Phase III trial of irinotecan plus infusional 5-fluorouracil/folinic acid versus irinotecan plus oxaliplatin as first-line treatment of advanced colorectal cancer

Abstract

Purpose To determine whether irinotecan plus oxaliplatin (mIROX) is superior to irinotecan plus infusional 5-fluorouracil, leucovorin (FUFIRI) as first-line therapy of patients with metastatic colorectal cancer (mCRC). Patients and methods A phase III, randomised, open-label multicentre study compared standard treatment with FUFIRI (irinotecan 80 mg/m 2, 5-fluorouracil 2000 mg/m 2, folinic acid 500 mg/m 2 weekly times 6) to mIROX using an identical schedule of irinotecan plus oxaliplatin 85 mg/m 2 applied on days 1, 15 and 29 of a 7-week cycle. The primary end-point was progression-free survival (PFS). Results A total of 479 eligible patients were randomly assigned. Progression-free survival was 7.2 months in the mIROX arm and 8.2 months in the FUFIRI arm [hazard ratio = 1.14; 95% confidence interval (CI) 0.94–1.37; P = 0.178]. Comparable results were also obtained for overall survival time with 19 months in the mIROX-arm and 22 months in the FUFIRI-arm (hazard ratio = 1.08, P = 0.276).
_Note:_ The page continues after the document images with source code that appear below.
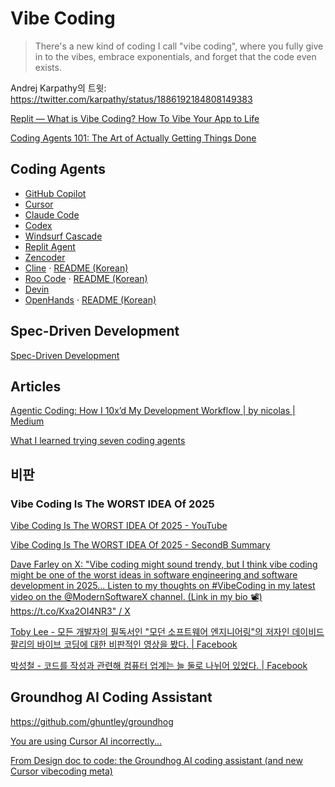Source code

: # Vibe Coding

> There's a new kind of coding I call "vibe coding",
> where you fully give in to the vibes, embrace exponentials,
> and forget that the code even exists.

Andrej Karpathy의 트윗:
<https://twitter.com/karpathy/status/1886192184808149383>

[Replit — What is Vibe Coding? How To Vibe Your App to Life](https://blog.replit.com/what-is-vibe-coding)

[Coding Agents 101: The Art of Actually Getting Things Done](https://devin.ai/agents101)

## Coding Agents

- [GitHub Copilot](https://github.com/features/copilot)
- [Cursor](./cursor.md)
- [Claude Code](https://www.anthropic.com/claude-code)
- [Codex](./codex.md)
- [Windsurf Cascade](https://windsurf.com/cascade)
- [Replit Agent](https://replit.com/products/agent)
- [Zencoder](https://zencoder.ai/)
- [Cline](https://cline.bot/) ·
  [README (Korean)](https://github.com/cline/cline/blob/main/locales/ko/README.md)
- [Roo Code](https://roocode.com/) ·
  [README (Korean)](https://github.com/RooCodeInc/Roo-Code/blob/main/locales/ko/README.md)
- [Devin](https://devin.ai/)
- [OpenHands](https://github.com/All-Hands-AI/OpenHands) ·
  [README (Korean)](https://www.readme-i18n.com/ko/All-Hands-AI/OpenHands)

## Spec-Driven Development

[Spec-Driven Development](./spec-driven-development.md)

## Articles

[Agentic Coding: How I 10x’d My Development Workflow | by nicolas | Medium](https://medium.com/@dataenthusiast.io/e6f4fd65b7f0)

[What I learned trying seven coding agents](https://www.understandingai.org/p/what-i-learned-trying-seven-coding)

## 비판

### Vibe Coding Is The WORST IDEA Of 2025

[Vibe Coding Is The WORST IDEA Of 2025 - YouTube](https://www.youtube.com/watch?v=1A6uPztchXk)

[Vibe Coding Is The WORST IDEA Of 2025 - SecondB Summary](https://secondb.ai/summary/4541/)

[Dave Farley on X: "Vibe coding might sound trendy, but I think vibe coding might be one of the worst ideas in software engineering and software development in 2025... Listen to my thoughts on #VibeCoding in my latest video on the @ModernSoftwareX channel. (Link in my bio 📽️) https://t.co/Kxa2OI4NR3" / X](https://x.com/davefarley77/status/1955690818028683415)

[Toby Lee - 모든 개발자의 필독서인 "모던 소프트웨어 엔지니어링"의 저자인 데이비드 팔리의 바이브 코딩에 대한 비판적인 영상을 봤다. | Facebook](https://www.facebook.com/tobyilee/posts/pfbid032q2pLke5Hxf9bb7nxPFxtMy5dSecSrbNsyvfDU8sYuAQMcV1aX5KUQhzhWCxJiYol)

[박성철 - 코드를 작성과 관련해 컴퓨터 업계는 늘 둘로 나뉘어 있었다. | Facebook](https://www.facebook.com/fupfin.geek/posts/pfbid02cxgfujcuHJjumpGBM1BHopGKfe491D6DsMr33M1KMZimKmxo6vRLMWZCmJhJ4bJ6l)

## Groundhog AI Coding Assistant

<https://github.com/ghuntley/groundhog>

[You are using Cursor AI incorrectly...](https://ghuntley.com/stdlib/)

[From Design doc to code: the Groundhog AI coding assistant (and new Cursor vibecoding meta)](https://ghuntley.com/specs/)
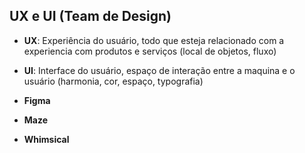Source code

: ## UX e UI (Team de Design)
- **UX**: Experiência do usuário, todo que esteja relacionado com a experiencia com produtos e serviços (local de objetos, fluxo)
- **UI**: Interface do usuário, espaço de interação entre a maquina e o usuário (harmonia, cor, espaço, typografia)


 - **Figma** 
 - **Maze** 
 - **Whimsical**
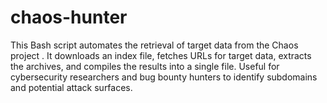 # chaos-hunter
This Bash script automates the retrieval of target data from the Chaos project . It downloads an index file, fetches URLs for target data, extracts the archives, and compiles the results into a single file. Useful for cybersecurity researchers and bug bounty hunters to identify subdomains and potential attack surfaces.
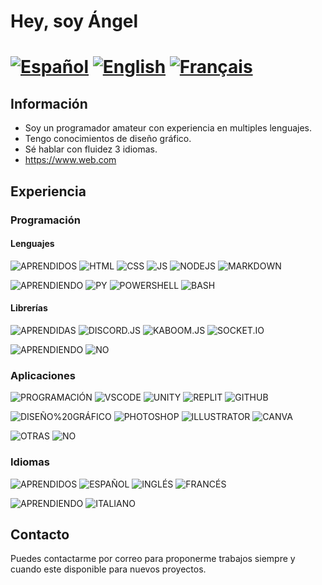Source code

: # Hey, soy Ángel
# [![Español](https://img.shields.io/badge/Original-ES-000000?style=for-the-badge)](/README.md) [![English](https://img.shields.io/badge/Translation-EN-000000?style=for-the-badge)](/README-EN.md) [![Français](https://img.shields.io/badge/Traduction-FR-000000?style=for-the-badge)](/README-FR.md)
## Información
- Soy un programador amateur con experiencia en multiples lenguajes.
- Tengo conocimientos de diseño gráfico.
- Sé hablar con fluidez 3 idiomas.
- https://www.web.com

## Experiencia
### Programación
#### Lenguajes
![APRENDIDOS](https://img.shields.io/badge/APRENDIDOS-000000?style=for-the-badge)
![HTML](https://img.shields.io/badge/HTML-8/10-E34C26?style=for-the-badge)
![CSS](https://img.shields.io/badge/CSS-7/10-264DE4?style=for-the-badge)
![JS](https://img.shields.io/badge/JS-7/10-f0DB4F?style=for-the-badge)
![NODEJS](https://img.shields.io/badge/NODEJS-7/10-68A063?style=for-the-badge)
![MARKDOWN](https://img.shields.io/badge/MARKDOWN-6/10-000000?style=for-the-badge)

![APRENDIENDO](https://img.shields.io/badge/APRENDIENDO-000000?style=for-the-badge)
![PY](https://img.shields.io/badge/PYTHON-APRENDIENDO-4B8BBE?style=for-the-badge)
![POWERSHELL](https://img.shields.io/badge/POWERSHELL-APRENDIENDO-2570C1?style=for-the-badge)
![BASH](https://img.shields.io/badge/BASH-APRENDIENDO-3E4749?style=for-the-badge)
#### Librerías
![APRENDIDAS](https://img.shields.io/badge/APRENDIDOS-000000?style=for-the-badge)
![DISCORD.JS](https://img.shields.io/badge/DISCORD.JS-9/10-5865F2?style=for-the-badge)
![KABOOM.JS](https://img.shields.io/badge/KABOOM.JS-8/10-red?style=for-the-badge)
![SOCKET.IO](https://img.shields.io/badge/SOCKET.IO-7/10-000000?style=for-the-badge)

![APRENDIENDO](https://img.shields.io/badge/APRENDIENDO-000000?style=for-the-badge)
![NO](https://img.shields.io/badge/NINGUNA,%20DE%20MOMENTO-000000?style=for-the-badge)
### Aplicaciones
![PROGRAMACIÓN](https://img.shields.io/badge/PROGRAMACIÓN-000000?style=for-the-badge)
![VSCODE](https://img.shields.io/badge/VSCODE-8/10-0078D7?style=for-the-badge)
![UNITY](https://img.shields.io/badge/UNITY-5/10-222C37?style=for-the-badge)
![REPLIT](https://img.shields.io/badge/REPLIT-9/10-B9B9B9?style=for-the-badge)
![GITHUB](https://img.shields.io/badge/GITHUB-7/10-333?style=for-the-badge)

![DISEÑO%20GRÁFICO](https://img.shields.io/badge/DISEÑO%20GRÁFICO-000000?style=for-the-badge)
![PHOTOSHOP](https://img.shields.io/badge/PHOTOSHOP-7/10-8BC3FC?style=for-the-badge)
![ILLUSTRATOR](https://img.shields.io/badge/ILLUSTRATOR-6/10-FBBB4D?style=for-the-badge)
![CANVA](https://img.shields.io/badge/CANVA-8/10-2A89DA?style=for-the-badge)

![OTRAS](https://img.shields.io/badge/OTRAS-000000?style=for-the-badge)
![NO](https://img.shields.io/badge/NINGUNA,%20DE%20MOMENTO-000000?style=for-the-badge)
### Idiomas
![APRENDIDOS](https://img.shields.io/badge/APRENDIDOS-000000?style=for-the-badge)
![ESPAÑOL](https://img.shields.io/badge/ESPAÑOL-10/10%20(NATIVO)-AA151B?style=for-the-badge)
![INGLÉS](https://img.shields.io/badge/INGLÉS-8/10%20(B2)-012169?style=for-the-badge)
![FRANCÉS](https://img.shields.io/badge/FRANCÉS-5/10%20(A2)-002654?style=for-the-badge)

![APRENDIENDO](https://img.shields.io/badge/APRENDIENDO-000000?style=for-the-badge)
![ITALIANO](https://img.shields.io/badge/ITALIANO-APRENDIENDO-008C45?style=for-the-badge)
## Contacto
Puedes contactarme por correo para proponerme trabajos siempre y cuando este disponible para nuevos proyectos.
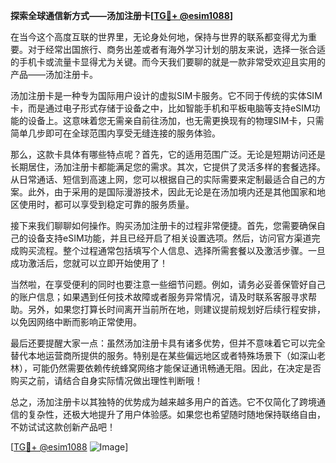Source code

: **探索全球通信新方式——汤加注册卡[[TG💪+ @esim1088](https://t.me/s/esim1088)]**

在当今这个高度互联的世界里，无论身处何地，保持与世界的联系都变得尤为重要。对于经常出国旅行、商务出差或者有海外学习计划的朋友来说，选择一张合适的手机卡或流量卡显得尤为关键。而今天我们要聊的就是一款非常受欢迎且实用的产品——汤加注册卡。

汤加注册卡是一种专为国际用户设计的虚拟SIM卡服务。它不同于传统的实体SIM卡，而是通过电子形式存储于设备之中，比如智能手机和平板电脑等支持eSIM功能的设备上。这意味着您无需亲自前往汤加，也无需更换现有的物理SIM卡，只需简单几步即可在全球范围内享受无缝连接的服务体验。

那么，这款卡具体有哪些特点呢？首先，它的适用范围广泛。无论是短期访问还是长期居住，汤加注册卡都能满足您的需求。其次，它提供了灵活多样的套餐选择。从日常通话、短信到高速上网，您可以根据自己的实际需要来定制最适合自己的方案。此外，由于采用的是国际漫游技术，因此无论是在汤加境内还是其他国家和地区使用时，都可以享受到稳定可靠的服务质量。

接下来我们聊聊如何操作。购买汤加注册卡的过程非常便捷。首先，您需要确保自己的设备支持eSIM功能，并且已经开启了相关设置选项。然后，访问官方渠道完成购买流程。整个过程通常包括填写个人信息、选择所需套餐以及激活步骤。一旦成功激活后，您就可以立即开始使用了！

当然啦，在享受便利的同时也要注意一些细节问题。例如，请务必妥善保管好自己的账户信息；如果遇到任何技术故障或者服务异常情况，请及时联系客服寻求帮助。另外，如果您打算长时间离开当前所在地，则建议提前规划好后续行程安排，以免因网络中断而影响正常使用。

最后还要提醒大家一点：虽然汤加注册卡具有诸多优势，但并不意味着它可以完全替代本地运营商所提供的服务。特别是在某些偏远地区或者特殊场景下（如深山老林），可能仍然需要依赖传统蜂窝网络才能保证通讯畅通无阻。因此，在决定是否购买之前，请结合自身实际情况做出理性判断哦！

总之，汤加注册卡以其独特的优势成为越来越多用户的首选。它不仅简化了跨境通信的复杂性，还极大地提升了用户体验感。如果您也希望随时随地保持联络自由，不妨试试这款创新产品吧！

[[TG💪+ @esim1088](https://t.me/s/esim1088) ![Image](https://i.postimg.cc/4NQfJmqS/Snipaste-2025-05-13-00-14-12.png)]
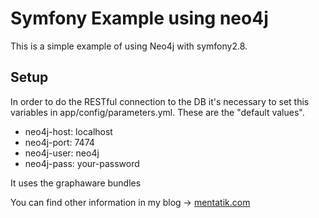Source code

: Symfony Example using neo4j
===========================

This is a simple example of using Neo4j with symfony2.8.

Setup
--------------

In order to do the RESTful connection to the DB it's necessary to set this 
variables in app/config/parameters.yml. These are the "default values". 

  * neo4j-host: localhost
  * neo4j-port: 7474
  * neo4j-user: neo4j
  * neo4j-pass: your-password

It uses the graphaware bundles

You can find other information in my blog -> [mentatik.com](http://mentatik.com/blog/)
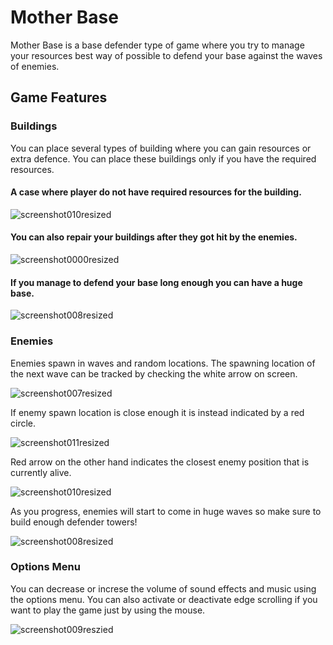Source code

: # Mother Base
Mother Base is a base defender type of game where you try to manage your resources best way of possible to defend your base against the waves of enemies.
## Game Features
### Buildings
You can place several types of building where you can gain resources or extra defence. You can place these buildings only if you have the required resources.
#### A case where player do not have required resources for the building.

![screenshot010resized](https://github.com/BarisCaesar/Mother-Base/assets/128423654/605be30a-b451-4814-9a45-115fbcd67218)

#### You can also repair your buildings after they got hit by the enemies.

![screenshot0000resized](https://github.com/BarisCaesar/Mother-Base/assets/128423654/cd8e42ef-e83e-4416-af00-50a8b39990ee)

#### If you manage to defend your base long enough you can have a huge base.

![screenshot008resized](https://github.com/BarisCaesar/Mother-Base/assets/128423654/8ab9bb3e-98b0-4b2a-a07c-c5c70da08fb5)

### Enemies
Enemies spawn in waves and random locations. The spawning location of the next wave can be tracked by checking the white arrow on screen.

![screenshot007resized](https://github.com/BarisCaesar/Mother-Base/assets/128423654/b85507a0-6a82-454d-9d21-759c73690d18)

If enemy spawn location is close enough it is instead indicated by a red circle.

![screenshot011resized](https://github.com/BarisCaesar/Mother-Base/assets/128423654/5845c189-d9d7-49ba-8c1c-337a83dbfced)

Red arrow on the other hand indicates the closest enemy position that is currently alive.

![screenshot010resized](https://github.com/BarisCaesar/Mother-Base/assets/128423654/87e36c74-f43d-4b33-aaee-2c323a6dbb61)

As you progress, enemies will start to come in huge waves so make sure to build enough defender towers!

![screenshot008resized](https://github.com/BarisCaesar/Mother-Base/assets/128423654/f3b79bd6-784d-406b-bc0b-d48365a3029e)

### Options Menu
You can decrease or increse the volume of sound effects and music using the options menu. You can also activate or deactivate edge scrolling if you want to play the game just by using the mouse.

![screenshot009reszied](https://github.com/BarisCaesar/Mother-Base/assets/128423654/a575d269-07eb-4b23-a550-74edfb4e719d)


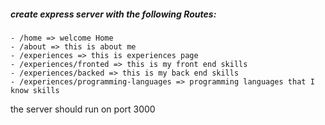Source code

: ##### create express server with the following Routes:

    - /home => welcome Home
    - /about => this is about me
    - /experiences => this is experiences page
    - /experiences/fronted => this is my front end skills
    - /experiences/backed => this is my back end skills
    - /experiences/programming-languages => programming languages that I know skills 
  
  the server should run on port 3000
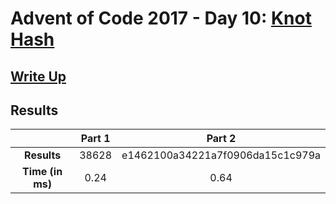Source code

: # Advent of Code 2017 - Day 10: [Knot Hash](https://adventofcode.com/2017/day/10)

## [Write Up](https://codingap.github.io/advent-of-code/writeups/2017/day10)

## Results

|                  | **Part 1** | **Part 2** |
| :--------------: | :--------: | :--------: |
|   **Results**    | 38628 | e1462100a34221a7f0906da15c1c979a |
| **Time (in ms)** | 0.24 | 0.64 |
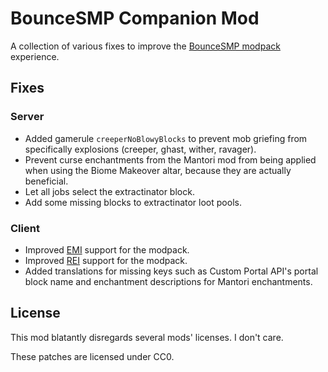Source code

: # BounceSMP Companion Mod

A collection of various fixes to improve the [BounceSMP modpack](https://www.curseforge.com/minecraft/modpacks/bouncesmp-public) experience.

## Fixes

### Server

- Added gamerule `creeperNoBlowyBlocks` to prevent mob griefing from specifically explosions (creeper, ghast, wither, ravager).
- Prevent curse enchantments from the Mantori mod from being applied when using the Biome Makeover altar, because they are actually beneficial.
- Let all jobs select the extractinator block.
- Add some missing blocks to extractinator loot pools.

### Client

- Improved [EMI](https://modrinth.com/mod/emi) support for the modpack.
- Improved [REI](https://modrinth.com/mod/rei) support for the modpack.
- Added translations for missing keys such as Custom Portal API's portal block name and enchantment descriptions for Mantori enchantments.

## License

This mod blatantly disregards several mods' licenses. I don't care.

These patches are licensed under CC0.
Both regimens induced an identical objective response rate (ORR) of 41%, but disease control rate (ORR plus stable disease) was significantly greater in the FUFIRI group (81% versus 68%, P = 0.001). Most frequent grades 1–4 side-effects of mIROX and FUFIRI treatment were nausea (80% versus 73%) and delayed diarrhoea (79% versus 68%). Grades 3–4 toxicities were generally below 10%, except for diarrhoea which was more frequent in the mIROX-arm compared to the FUFIRI-arm (19% versus 30%, P = 0.006) Conclusion mIROX failed to show superior activity compared to high-dose 5-FU/folinic acid plus irinotecan. Due to better tolerability the combination of high-dose 5-FU/folinic acid and irinotecan remains a standard of care in first-line treatment of metastatic colorectal cancer.